▼

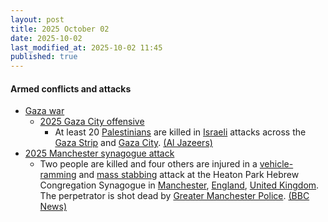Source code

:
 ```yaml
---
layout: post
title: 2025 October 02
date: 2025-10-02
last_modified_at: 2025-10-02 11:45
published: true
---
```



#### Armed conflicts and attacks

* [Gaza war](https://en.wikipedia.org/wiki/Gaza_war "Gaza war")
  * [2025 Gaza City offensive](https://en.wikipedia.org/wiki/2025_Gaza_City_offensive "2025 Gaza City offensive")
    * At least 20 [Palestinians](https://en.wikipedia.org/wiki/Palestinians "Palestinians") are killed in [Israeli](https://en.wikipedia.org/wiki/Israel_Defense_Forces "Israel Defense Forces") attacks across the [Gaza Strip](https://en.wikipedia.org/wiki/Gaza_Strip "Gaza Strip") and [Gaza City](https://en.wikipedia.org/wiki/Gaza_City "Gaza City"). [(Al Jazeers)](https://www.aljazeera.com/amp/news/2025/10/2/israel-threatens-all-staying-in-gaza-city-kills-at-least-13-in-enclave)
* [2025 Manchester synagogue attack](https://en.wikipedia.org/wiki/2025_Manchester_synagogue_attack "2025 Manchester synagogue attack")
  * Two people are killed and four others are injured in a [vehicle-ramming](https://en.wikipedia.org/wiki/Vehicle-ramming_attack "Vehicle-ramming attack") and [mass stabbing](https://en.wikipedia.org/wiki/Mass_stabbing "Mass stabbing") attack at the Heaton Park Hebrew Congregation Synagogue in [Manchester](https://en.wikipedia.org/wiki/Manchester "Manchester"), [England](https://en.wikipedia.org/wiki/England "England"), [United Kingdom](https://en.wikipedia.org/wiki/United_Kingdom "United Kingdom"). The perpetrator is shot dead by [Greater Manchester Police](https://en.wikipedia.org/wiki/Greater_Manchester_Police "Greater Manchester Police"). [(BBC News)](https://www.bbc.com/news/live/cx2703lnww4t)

▲
▼

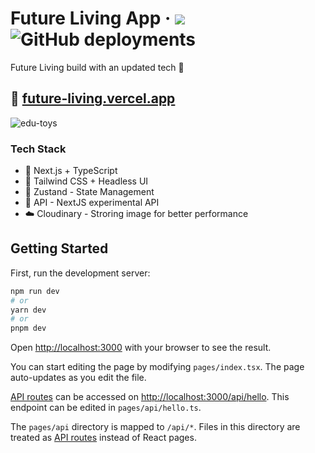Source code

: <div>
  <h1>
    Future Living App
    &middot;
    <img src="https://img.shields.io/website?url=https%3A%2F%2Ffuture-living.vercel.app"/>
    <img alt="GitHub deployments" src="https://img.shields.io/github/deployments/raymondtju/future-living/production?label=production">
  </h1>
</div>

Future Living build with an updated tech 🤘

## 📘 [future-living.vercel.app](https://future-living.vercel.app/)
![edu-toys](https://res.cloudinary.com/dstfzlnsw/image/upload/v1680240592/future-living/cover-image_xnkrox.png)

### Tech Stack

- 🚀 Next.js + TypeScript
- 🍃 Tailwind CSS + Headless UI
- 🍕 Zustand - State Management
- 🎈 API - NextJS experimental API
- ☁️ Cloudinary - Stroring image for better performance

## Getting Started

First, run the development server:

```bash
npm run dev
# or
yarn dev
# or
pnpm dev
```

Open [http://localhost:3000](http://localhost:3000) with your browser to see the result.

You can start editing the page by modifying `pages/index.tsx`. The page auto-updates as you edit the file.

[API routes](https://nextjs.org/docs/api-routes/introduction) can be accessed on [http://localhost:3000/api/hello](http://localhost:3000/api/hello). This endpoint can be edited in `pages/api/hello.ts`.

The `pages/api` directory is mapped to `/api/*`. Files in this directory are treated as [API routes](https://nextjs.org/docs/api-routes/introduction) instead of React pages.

▲

● **To do**: Reproduce the lines of the entries above from the one with "routes](https://nextjs.org/docs/api-routes/introduction) can be" to the one with "of React pages.", both included, exactly and without any other line.

● **Response to this task**:
[API routes](https://nextjs.org/docs/api-routes/introduction) can be accessed on [http://localhost:3000/api/hello](http://localhost:3000/api/hello). This endpoint can be edited in `pages/api/hello.ts`.

The `pages/api` directory is mapped to `/api/*`. Files in this directory are treated as [API routes](https://nextjs.org/docs/api-routes/introduction) instead of React pages.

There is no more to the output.